▸ Exercise requirements: Would you please return the lines of the material that contain the word "Upptime"?

▸ Information supplied:
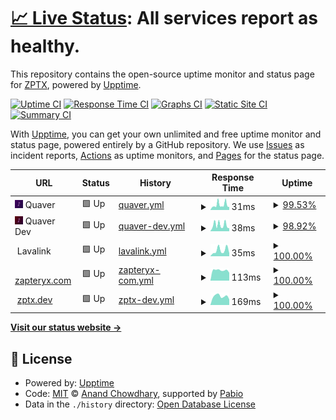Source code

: # [📈 Live Status](https://status.zptx.dev): <!--live status--> **All services report as healthy.**

This repository contains the open-source uptime monitor and status page for [ZPTX](https://zptx.dev/), powered by [Upptime](https://github.com/upptime/upptime).

[![Uptime CI](https://github.com/ZPTXDev/status/workflows/Uptime%20CI/badge.svg)](https://github.com/ZPTXDev/status/actions?query=workflow%3A%22Uptime+CI%22)
[![Response Time CI](https://github.com/ZPTXDev/status/workflows/Response%20Time%20CI/badge.svg)](https://github.com/ZPTXDev/status/actions?query=workflow%3A%22Response+Time+CI%22)
[![Graphs CI](https://github.com/ZPTXDev/status/workflows/Graphs%20CI/badge.svg)](https://github.com/ZPTXDev/status/actions?query=workflow%3A%22Graphs+CI%22)
[![Static Site CI](https://github.com/ZPTXDev/status/workflows/Static%20Site%20CI/badge.svg)](https://github.com/ZPTXDev/status/actions?query=workflow%3A%22Static+Site+CI%22)
[![Summary CI](https://github.com/ZPTXDev/status/workflows/Summary%20CI/badge.svg)](https://github.com/ZPTXDev/status/actions?query=workflow%3A%22Summary+CI%22)

With [Upptime](https://upptime.js.org), you can get your own unlimited and free uptime monitor and status page, powered entirely by a GitHub repository. We use [Issues](https://github.com/ZPTXDev/status/issues) as incident reports, [Actions](https://github.com/ZPTXDev/status/actions) as uptime monitors, and [Pages](https://status.zptx.dev) for the status page.

<!--start: status pages-->
<!-- This summary is generated by Upptime (https://github.com/upptime/upptime) -->
<!-- Do not edit this manually, your changes will be overwritten -->
<!-- prettier-ignore -->
| URL | Status | History | Response Time | Uptime |
| --- | ------ | ------- | ------------- | ------ |
| <img alt="" src="https://raw.githubusercontent.com/ZPTXDev/status/master/assets/quaver.png" height="13"> Quaver | 🟩 Up | [quaver.yml](https://github.com/ZPTXDev/status/commits/HEAD/history/quaver.yml) | <details><summary><img alt="Response time graph" src="./graphs/quaver/response-time-week.png" height="20"> 31ms</summary><br><a href="https://status.zptx.dev/history/quaver"><img alt="Response time 104" src="https://img.shields.io/endpoint?url=https%3A%2F%2Fraw.githubusercontent.com%2FZPTXDev%2Fstatus%2FHEAD%2Fapi%2Fquaver%2Fresponse-time.json"></a><br><a href="https://status.zptx.dev/history/quaver"><img alt="24-hour response time 20" src="https://img.shields.io/endpoint?url=https%3A%2F%2Fraw.githubusercontent.com%2FZPTXDev%2Fstatus%2FHEAD%2Fapi%2Fquaver%2Fresponse-time-day.json"></a><br><a href="https://status.zptx.dev/history/quaver"><img alt="7-day response time 31" src="https://img.shields.io/endpoint?url=https%3A%2F%2Fraw.githubusercontent.com%2FZPTXDev%2Fstatus%2FHEAD%2Fapi%2Fquaver%2Fresponse-time-week.json"></a><br><a href="https://status.zptx.dev/history/quaver"><img alt="30-day response time 84" src="https://img.shields.io/endpoint?url=https%3A%2F%2Fraw.githubusercontent.com%2FZPTXDev%2Fstatus%2FHEAD%2Fapi%2Fquaver%2Fresponse-time-month.json"></a><br><a href="https://status.zptx.dev/history/quaver"><img alt="1-year response time 104" src="https://img.shields.io/endpoint?url=https%3A%2F%2Fraw.githubusercontent.com%2FZPTXDev%2Fstatus%2FHEAD%2Fapi%2Fquaver%2Fresponse-time-year.json"></a></details> | <details><summary><a href="https://status.zptx.dev/history/quaver">99.53%</a></summary><a href="https://status.zptx.dev/history/quaver"><img alt="All-time uptime 99.64%" src="https://img.shields.io/endpoint?url=https%3A%2F%2Fraw.githubusercontent.com%2FZPTXDev%2Fstatus%2FHEAD%2Fapi%2Fquaver%2Fuptime.json"></a><br><a href="https://status.zptx.dev/history/quaver"><img alt="24-hour uptime 100.00%" src="https://img.shields.io/endpoint?url=https%3A%2F%2Fraw.githubusercontent.com%2FZPTXDev%2Fstatus%2FHEAD%2Fapi%2Fquaver%2Fuptime-day.json"></a><br><a href="https://status.zptx.dev/history/quaver"><img alt="7-day uptime 99.53%" src="https://img.shields.io/endpoint?url=https%3A%2F%2Fraw.githubusercontent.com%2FZPTXDev%2Fstatus%2FHEAD%2Fapi%2Fquaver%2Fuptime-week.json"></a><br><a href="https://status.zptx.dev/history/quaver"><img alt="30-day uptime 99.31%" src="https://img.shields.io/endpoint?url=https%3A%2F%2Fraw.githubusercontent.com%2FZPTXDev%2Fstatus%2FHEAD%2Fapi%2Fquaver%2Fuptime-month.json"></a><br><a href="https://status.zptx.dev/history/quaver"><img alt="1-year uptime 99.64%" src="https://img.shields.io/endpoint?url=https%3A%2F%2Fraw.githubusercontent.com%2FZPTXDev%2Fstatus%2FHEAD%2Fapi%2Fquaver%2Fuptime-year.json"></a></details>
| <img alt="" src="https://raw.githubusercontent.com/ZPTXDev/status/master/assets/quaver-dev.png" height="13"> Quaver Dev | 🟩 Up | [quaver-dev.yml](https://github.com/ZPTXDev/status/commits/HEAD/history/quaver-dev.yml) | <details><summary><img alt="Response time graph" src="./graphs/quaver-dev/response-time-week.png" height="20"> 38ms</summary><br><a href="https://status.zptx.dev/history/quaver-dev"><img alt="Response time 108" src="https://img.shields.io/endpoint?url=https%3A%2F%2Fraw.githubusercontent.com%2FZPTXDev%2Fstatus%2FHEAD%2Fapi%2Fquaver-dev%2Fresponse-time.json"></a><br><a href="https://status.zptx.dev/history/quaver-dev"><img alt="24-hour response time 21" src="https://img.shields.io/endpoint?url=https%3A%2F%2Fraw.githubusercontent.com%2FZPTXDev%2Fstatus%2FHEAD%2Fapi%2Fquaver-dev%2Fresponse-time-day.json"></a><br><a href="https://status.zptx.dev/history/quaver-dev"><img alt="7-day response time 38" src="https://img.shields.io/endpoint?url=https%3A%2F%2Fraw.githubusercontent.com%2FZPTXDev%2Fstatus%2FHEAD%2Fapi%2Fquaver-dev%2Fresponse-time-week.json"></a><br><a href="https://status.zptx.dev/history/quaver-dev"><img alt="30-day response time 92" src="https://img.shields.io/endpoint?url=https%3A%2F%2Fraw.githubusercontent.com%2FZPTXDev%2Fstatus%2FHEAD%2Fapi%2Fquaver-dev%2Fresponse-time-month.json"></a><br><a href="https://status.zptx.dev/history/quaver-dev"><img alt="1-year response time 108" src="https://img.shields.io/endpoint?url=https%3A%2F%2Fraw.githubusercontent.com%2FZPTXDev%2Fstatus%2FHEAD%2Fapi%2Fquaver-dev%2Fresponse-time-year.json"></a></details> | <details><summary><a href="https://status.zptx.dev/history/quaver-dev">98.92%</a></summary><a href="https://status.zptx.dev/history/quaver-dev"><img alt="All-time uptime 99.56%" src="https://img.shields.io/endpoint?url=https%3A%2F%2Fraw.githubusercontent.com%2FZPTXDev%2Fstatus%2FHEAD%2Fapi%2Fquaver-dev%2Fuptime.json"></a><br><a href="https://status.zptx.dev/history/quaver-dev"><img alt="24-hour uptime 100.00%" src="https://img.shields.io/endpoint?url=https%3A%2F%2Fraw.githubusercontent.com%2FZPTXDev%2Fstatus%2FHEAD%2Fapi%2Fquaver-dev%2Fuptime-day.json"></a><br><a href="https://status.zptx.dev/history/quaver-dev"><img alt="7-day uptime 98.92%" src="https://img.shields.io/endpoint?url=https%3A%2F%2Fraw.githubusercontent.com%2FZPTXDev%2Fstatus%2FHEAD%2Fapi%2Fquaver-dev%2Fuptime-week.json"></a><br><a href="https://status.zptx.dev/history/quaver-dev"><img alt="30-day uptime 99.17%" src="https://img.shields.io/endpoint?url=https%3A%2F%2Fraw.githubusercontent.com%2FZPTXDev%2Fstatus%2FHEAD%2Fapi%2Fquaver-dev%2Fuptime-month.json"></a><br><a href="https://status.zptx.dev/history/quaver-dev"><img alt="1-year uptime 99.56%" src="https://img.shields.io/endpoint?url=https%3A%2F%2Fraw.githubusercontent.com%2FZPTXDev%2Fstatus%2FHEAD%2Fapi%2Fquaver-dev%2Fuptime-year.json"></a></details>
| <img alt="" src="https://raw.githubusercontent.com/lavalink-devs/Lavalink/master/branding/lavalink.svg" height="13"> Lavalink | 🟩 Up | [lavalink.yml](https://github.com/ZPTXDev/status/commits/HEAD/history/lavalink.yml) | <details><summary><img alt="Response time graph" src="./graphs/lavalink/response-time-week.png" height="20"> 35ms</summary><br><a href="https://status.zptx.dev/history/lavalink"><img alt="Response time 100" src="https://img.shields.io/endpoint?url=https%3A%2F%2Fraw.githubusercontent.com%2FZPTXDev%2Fstatus%2FHEAD%2Fapi%2Flavalink%2Fresponse-time.json"></a><br><a href="https://status.zptx.dev/history/lavalink"><img alt="24-hour response time 18" src="https://img.shields.io/endpoint?url=https%3A%2F%2Fraw.githubusercontent.com%2FZPTXDev%2Fstatus%2FHEAD%2Fapi%2Flavalink%2Fresponse-time-day.json"></a><br><a href="https://status.zptx.dev/history/lavalink"><img alt="7-day response time 35" src="https://img.shields.io/endpoint?url=https%3A%2F%2Fraw.githubusercontent.com%2FZPTXDev%2Fstatus%2FHEAD%2Fapi%2Flavalink%2Fresponse-time-week.json"></a><br><a href="https://status.zptx.dev/history/lavalink"><img alt="30-day response time 79" src="https://img.shields.io/endpoint?url=https%3A%2F%2Fraw.githubusercontent.com%2FZPTXDev%2Fstatus%2FHEAD%2Fapi%2Flavalink%2Fresponse-time-month.json"></a><br><a href="https://status.zptx.dev/history/lavalink"><img alt="1-year response time 100" src="https://img.shields.io/endpoint?url=https%3A%2F%2Fraw.githubusercontent.com%2FZPTXDev%2Fstatus%2FHEAD%2Fapi%2Flavalink%2Fresponse-time-year.json"></a></details> | <details><summary><a href="https://status.zptx.dev/history/lavalink">100.00%</a></summary><a href="https://status.zptx.dev/history/lavalink"><img alt="All-time uptime 99.82%" src="https://img.shields.io/endpoint?url=https%3A%2F%2Fraw.githubusercontent.com%2FZPTXDev%2Fstatus%2FHEAD%2Fapi%2Flavalink%2Fuptime.json"></a><br><a href="https://status.zptx.dev/history/lavalink"><img alt="24-hour uptime 100.00%" src="https://img.shields.io/endpoint?url=https%3A%2F%2Fraw.githubusercontent.com%2FZPTXDev%2Fstatus%2FHEAD%2Fapi%2Flavalink%2Fuptime-day.json"></a><br><a href="https://status.zptx.dev/history/lavalink"><img alt="7-day uptime 100.00%" src="https://img.shields.io/endpoint?url=https%3A%2F%2Fraw.githubusercontent.com%2FZPTXDev%2Fstatus%2FHEAD%2Fapi%2Flavalink%2Fuptime-week.json"></a><br><a href="https://status.zptx.dev/history/lavalink"><img alt="30-day uptime 99.66%" src="https://img.shields.io/endpoint?url=https%3A%2F%2Fraw.githubusercontent.com%2FZPTXDev%2Fstatus%2FHEAD%2Fapi%2Flavalink%2Fuptime-month.json"></a><br><a href="https://status.zptx.dev/history/lavalink"><img alt="1-year uptime 99.82%" src="https://img.shields.io/endpoint?url=https%3A%2F%2Fraw.githubusercontent.com%2FZPTXDev%2Fstatus%2FHEAD%2Fapi%2Flavalink%2Fuptime-year.json"></a></details>
| <img alt="" src="https://icons.duckduckgo.com/ip3/zapteryx.com.ico" height="13"> [zapteryx.com](https://zapteryx.com) | 🟩 Up | [zapteryx-com.yml](https://github.com/ZPTXDev/status/commits/HEAD/history/zapteryx-com.yml) | <details><summary><img alt="Response time graph" src="./graphs/zapteryx-com/response-time-week.png" height="20"> 113ms</summary><br><a href="https://status.zptx.dev/history/zapteryx-com"><img alt="Response time 143" src="https://img.shields.io/endpoint?url=https%3A%2F%2Fraw.githubusercontent.com%2FZPTXDev%2Fstatus%2FHEAD%2Fapi%2Fzapteryx-com%2Fresponse-time.json"></a><br><a href="https://status.zptx.dev/history/zapteryx-com"><img alt="24-hour response time 86" src="https://img.shields.io/endpoint?url=https%3A%2F%2Fraw.githubusercontent.com%2FZPTXDev%2Fstatus%2FHEAD%2Fapi%2Fzapteryx-com%2Fresponse-time-day.json"></a><br><a href="https://status.zptx.dev/history/zapteryx-com"><img alt="7-day response time 113" src="https://img.shields.io/endpoint?url=https%3A%2F%2Fraw.githubusercontent.com%2FZPTXDev%2Fstatus%2FHEAD%2Fapi%2Fzapteryx-com%2Fresponse-time-week.json"></a><br><a href="https://status.zptx.dev/history/zapteryx-com"><img alt="30-day response time 140" src="https://img.shields.io/endpoint?url=https%3A%2F%2Fraw.githubusercontent.com%2FZPTXDev%2Fstatus%2FHEAD%2Fapi%2Fzapteryx-com%2Fresponse-time-month.json"></a><br><a href="https://status.zptx.dev/history/zapteryx-com"><img alt="1-year response time 143" src="https://img.shields.io/endpoint?url=https%3A%2F%2Fraw.githubusercontent.com%2FZPTXDev%2Fstatus%2FHEAD%2Fapi%2Fzapteryx-com%2Fresponse-time-year.json"></a></details> | <details><summary><a href="https://status.zptx.dev/history/zapteryx-com">100.00%</a></summary><a href="https://status.zptx.dev/history/zapteryx-com"><img alt="All-time uptime 100.00%" src="https://img.shields.io/endpoint?url=https%3A%2F%2Fraw.githubusercontent.com%2FZPTXDev%2Fstatus%2FHEAD%2Fapi%2Fzapteryx-com%2Fuptime.json"></a><br><a href="https://status.zptx.dev/history/zapteryx-com"><img alt="24-hour uptime 100.00%" src="https://img.shields.io/endpoint?url=https%3A%2F%2Fraw.githubusercontent.com%2FZPTXDev%2Fstatus%2FHEAD%2Fapi%2Fzapteryx-com%2Fuptime-day.json"></a><br><a href="https://status.zptx.dev/history/zapteryx-com"><img alt="7-day uptime 100.00%" src="https://img.shields.io/endpoint?url=https%3A%2F%2Fraw.githubusercontent.com%2FZPTXDev%2Fstatus%2FHEAD%2Fapi%2Fzapteryx-com%2Fuptime-week.json"></a><br><a href="https://status.zptx.dev/history/zapteryx-com"><img alt="30-day uptime 100.00%" src="https://img.shields.io/endpoint?url=https%3A%2F%2Fraw.githubusercontent.com%2FZPTXDev%2Fstatus%2FHEAD%2Fapi%2Fzapteryx-com%2Fuptime-month.json"></a><br><a href="https://status.zptx.dev/history/zapteryx-com"><img alt="1-year uptime 100.00%" src="https://img.shields.io/endpoint?url=https%3A%2F%2Fraw.githubusercontent.com%2FZPTXDev%2Fstatus%2FHEAD%2Fapi%2Fzapteryx-com%2Fuptime-year.json"></a></details>
| <img alt="" src="https://icons.duckduckgo.com/ip3/zptx.dev.ico" height="13"> [zptx.dev](https://zptx.dev) | 🟩 Up | [zptx-dev.yml](https://github.com/ZPTXDev/status/commits/HEAD/history/zptx-dev.yml) | <details><summary><img alt="Response time graph" src="./graphs/zptx-dev/response-time-week.png" height="20"> 169ms</summary><br><a href="https://status.zptx.dev/history/zptx-dev"><img alt="Response time 180" src="https://img.shields.io/endpoint?url=https%3A%2F%2Fraw.githubusercontent.com%2FZPTXDev%2Fstatus%2FHEAD%2Fapi%2Fzptx-dev%2Fresponse-time.json"></a><br><a href="https://status.zptx.dev/history/zptx-dev"><img alt="24-hour response time 110" src="https://img.shields.io/endpoint?url=https%3A%2F%2Fraw.githubusercontent.com%2FZPTXDev%2Fstatus%2FHEAD%2Fapi%2Fzptx-dev%2Fresponse-time-day.json"></a><br><a href="https://status.zptx.dev/history/zptx-dev"><img alt="7-day response time 169" src="https://img.shields.io/endpoint?url=https%3A%2F%2Fraw.githubusercontent.com%2FZPTXDev%2Fstatus%2FHEAD%2Fapi%2Fzptx-dev%2Fresponse-time-week.json"></a><br><a href="https://status.zptx.dev/history/zptx-dev"><img alt="30-day response time 174" src="https://img.shields.io/endpoint?url=https%3A%2F%2Fraw.githubusercontent.com%2FZPTXDev%2Fstatus%2FHEAD%2Fapi%2Fzptx-dev%2Fresponse-time-month.json"></a><br><a href="https://status.zptx.dev/history/zptx-dev"><img alt="1-year response time 180" src="https://img.shields.io/endpoint?url=https%3A%2F%2Fraw.githubusercontent.com%2FZPTXDev%2Fstatus%2FHEAD%2Fapi%2Fzptx-dev%2Fresponse-time-year.json"></a></details> | <details><summary><a href="https://status.zptx.dev/history/zptx-dev">100.00%</a></summary><a href="https://status.zptx.dev/history/zptx-dev"><img alt="All-time uptime 100.00%" src="https://img.shields.io/endpoint?url=https%3A%2F%2Fraw.githubusercontent.com%2FZPTXDev%2Fstatus%2FHEAD%2Fapi%2Fzptx-dev%2Fuptime.json"></a><br><a href="https://status.zptx.dev/history/zptx-dev"><img alt="24-hour uptime 100.00%" src="https://img.shields.io/endpoint?url=https%3A%2F%2Fraw.githubusercontent.com%2FZPTXDev%2Fstatus%2FHEAD%2Fapi%2Fzptx-dev%2Fuptime-day.json"></a><br><a href="https://status.zptx.dev/history/zptx-dev"><img alt="7-day uptime 100.00%" src="https://img.shields.io/endpoint?url=https%3A%2F%2Fraw.githubusercontent.com%2FZPTXDev%2Fstatus%2FHEAD%2Fapi%2Fzptx-dev%2Fuptime-week.json"></a><br><a href="https://status.zptx.dev/history/zptx-dev"><img alt="30-day uptime 100.00%" src="https://img.shields.io/endpoint?url=https%3A%2F%2Fraw.githubusercontent.com%2FZPTXDev%2Fstatus%2FHEAD%2Fapi%2Fzptx-dev%2Fuptime-month.json"></a><br><a href="https://status.zptx.dev/history/zptx-dev"><img alt="1-year uptime 100.00%" src="https://img.shields.io/endpoint?url=https%3A%2F%2Fraw.githubusercontent.com%2FZPTXDev%2Fstatus%2FHEAD%2Fapi%2Fzptx-dev%2Fuptime-year.json"></a></details>

<!--end: status pages-->

[**Visit our status website →**](https://status.zptx.dev)

## 📄 License

- Powered by: [Upptime](https://github.com/upptime/upptime)
- Code: [MIT](./LICENSE) © [Anand Chowdhary](https://anandchowdhary.com), supported by [Pabio](https://pabio.com)
- Data in the `./history` directory: [Open Database License](https://opendatacommons.org/licenses/odbl/1-0/)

▸ Task response:
This repository contains the open-source uptime monitor and status page for [ZPTX](https://zptx.dev/), powered by [Upptime](https://github.com/upptime/upptime).
With [Upptime](https://upptime.js.org), you can get your own unlimited and free uptime monitor and status page, powered entirely by a GitHub repository. We use [Issues](https://github.com/ZPTXDev/status/issues) as incident reports, [Actions](https://github.com/ZPTXDev/status/actions) as uptime monitors, and [Pages](https://status.zptx.dev) for the status page.
<!-- This summary is generated by Upptime (https://github.com/upptime/upptime) -->
- Powered by: [Upptime](https://github.com/upptime/upptime)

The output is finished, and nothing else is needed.